“My job back then was in the laundry,” she said. “There wasn’t a lot of money. There were no dryers. We hung everything on the clotheslines in the field behind the kitchen. Before they built the addition there.
“Anyway, the morning after the adoption, I took sheets out to hang and I saw that one of the clotheslines was missing.”
“Vibiana.”
“And then I heard. One of the girls told me. Vibby had hanged herself. She had gone into the bathroom and tied the rope to one of the shower pipes. They found her in there but it was too late. She was dead.”
Turnbull looked down. It was as if she didn’t want to make eye contact with Bosch over such a horrible story.
Bosch was repelled by the tale. It sickened him. But he needed more. He needed to find Vibiana’s son.
“So that was it?” he asked. “The boy was taken and never came back?”
“Once they were gone, they were gone.”
“You remember his name? The name of the couple who adopted him?”
“Vibby called him Dominick. I don’t know if that name stayed with him. They usually didn’t. I called my daughter Sarah. When she came back to me her name was Kathleen.”
Bosch pulled up the stack of birth certificates. He was sure he remembered seeing the name Dominick when he had gone through the documents that morning on the back deck. He started quickly moving through the stack again, looking for the name. When he found it, he studied the full name and date. Dominick Santanello was born on January 31, 1951. But his birth wasn’t registered with the recorder’s office until fifteen days later. He knew the delay was probably caused by the baby’s weight postponing the adoption.
He showed the sheet to Turnbull.
“Is this him?” he asked. “Dominick Santanello?”
“I told you,” Turnbull said. “I only know what she called him.”
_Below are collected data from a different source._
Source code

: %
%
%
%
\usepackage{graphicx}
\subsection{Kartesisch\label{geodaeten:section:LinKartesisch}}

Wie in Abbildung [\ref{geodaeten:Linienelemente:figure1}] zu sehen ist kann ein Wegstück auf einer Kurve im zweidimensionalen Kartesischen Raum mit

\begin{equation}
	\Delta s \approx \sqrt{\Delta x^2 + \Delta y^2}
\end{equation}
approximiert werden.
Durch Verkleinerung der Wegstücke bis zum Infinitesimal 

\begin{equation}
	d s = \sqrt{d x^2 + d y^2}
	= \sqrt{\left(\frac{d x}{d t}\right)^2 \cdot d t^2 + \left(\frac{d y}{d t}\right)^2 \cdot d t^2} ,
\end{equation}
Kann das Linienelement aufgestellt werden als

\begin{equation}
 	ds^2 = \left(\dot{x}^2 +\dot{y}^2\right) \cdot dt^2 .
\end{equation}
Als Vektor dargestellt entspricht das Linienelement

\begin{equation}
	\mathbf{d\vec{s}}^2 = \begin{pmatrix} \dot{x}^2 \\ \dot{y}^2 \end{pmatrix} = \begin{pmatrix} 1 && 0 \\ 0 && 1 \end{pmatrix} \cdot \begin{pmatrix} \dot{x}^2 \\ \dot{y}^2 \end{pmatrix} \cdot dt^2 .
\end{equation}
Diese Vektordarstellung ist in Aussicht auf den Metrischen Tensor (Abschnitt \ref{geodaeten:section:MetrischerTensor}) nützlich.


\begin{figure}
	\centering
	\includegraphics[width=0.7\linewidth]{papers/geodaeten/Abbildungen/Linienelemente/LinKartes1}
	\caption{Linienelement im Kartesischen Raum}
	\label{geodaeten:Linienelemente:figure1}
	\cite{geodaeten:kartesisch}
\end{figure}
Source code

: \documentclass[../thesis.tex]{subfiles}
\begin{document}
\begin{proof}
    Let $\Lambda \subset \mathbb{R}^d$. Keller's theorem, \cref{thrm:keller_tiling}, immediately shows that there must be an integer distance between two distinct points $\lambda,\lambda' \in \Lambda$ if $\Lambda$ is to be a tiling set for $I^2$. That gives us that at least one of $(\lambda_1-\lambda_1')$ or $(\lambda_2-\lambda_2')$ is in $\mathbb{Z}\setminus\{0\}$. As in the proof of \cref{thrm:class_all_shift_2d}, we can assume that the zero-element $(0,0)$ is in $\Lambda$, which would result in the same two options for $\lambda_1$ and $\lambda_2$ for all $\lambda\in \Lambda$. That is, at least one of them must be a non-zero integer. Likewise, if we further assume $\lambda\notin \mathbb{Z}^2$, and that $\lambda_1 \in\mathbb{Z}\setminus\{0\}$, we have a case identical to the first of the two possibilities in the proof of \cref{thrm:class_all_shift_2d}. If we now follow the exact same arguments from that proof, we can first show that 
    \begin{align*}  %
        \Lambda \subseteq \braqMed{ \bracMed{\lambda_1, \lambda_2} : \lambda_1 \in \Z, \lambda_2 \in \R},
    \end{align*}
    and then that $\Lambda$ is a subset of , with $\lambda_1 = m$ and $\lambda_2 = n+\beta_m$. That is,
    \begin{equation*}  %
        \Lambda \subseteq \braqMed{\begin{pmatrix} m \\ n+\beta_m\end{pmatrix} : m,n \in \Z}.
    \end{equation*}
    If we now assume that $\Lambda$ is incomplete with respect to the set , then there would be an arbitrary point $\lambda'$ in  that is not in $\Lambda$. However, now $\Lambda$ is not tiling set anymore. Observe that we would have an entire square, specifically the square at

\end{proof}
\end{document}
“It’s the only birth certificate with Dominick on it from that time period. It’s got to be him. It’s listed as a home birth, which was how they did it back then.”
“Then I guess you found who you’re looking for.”
Bosch glanced at the birth certificate. In the boxes denoting the race of the child, “Hisp.” was checked. The Santanello family’s address was in Oxnard in Ventura County. Luca and Audrey Santanello, both of them twenty-six years old. Luca Santanello’s occupation was listed as appliance salesman.
Bosch noticed that Abigail Turnbull’s hands tightly gripped the aluminum tubes of her walker. Thanks to her, Bosch believed he had found Whitney Vance’s long missing child, but the price had been high. Bosch knew he would carry the story of Vibiana Duarte with him for a long time.
11
Bosch drove west from the Sierra Winds until he hit Laurel Canyon Boulevard and then pointed the car north. It might have been quicker to jump on a freeway but Bosch wanted to take his time and think about the story Abigail Turnbull had told him. He needed to grab something to eat as well and went through an In-N-Out drive-thru.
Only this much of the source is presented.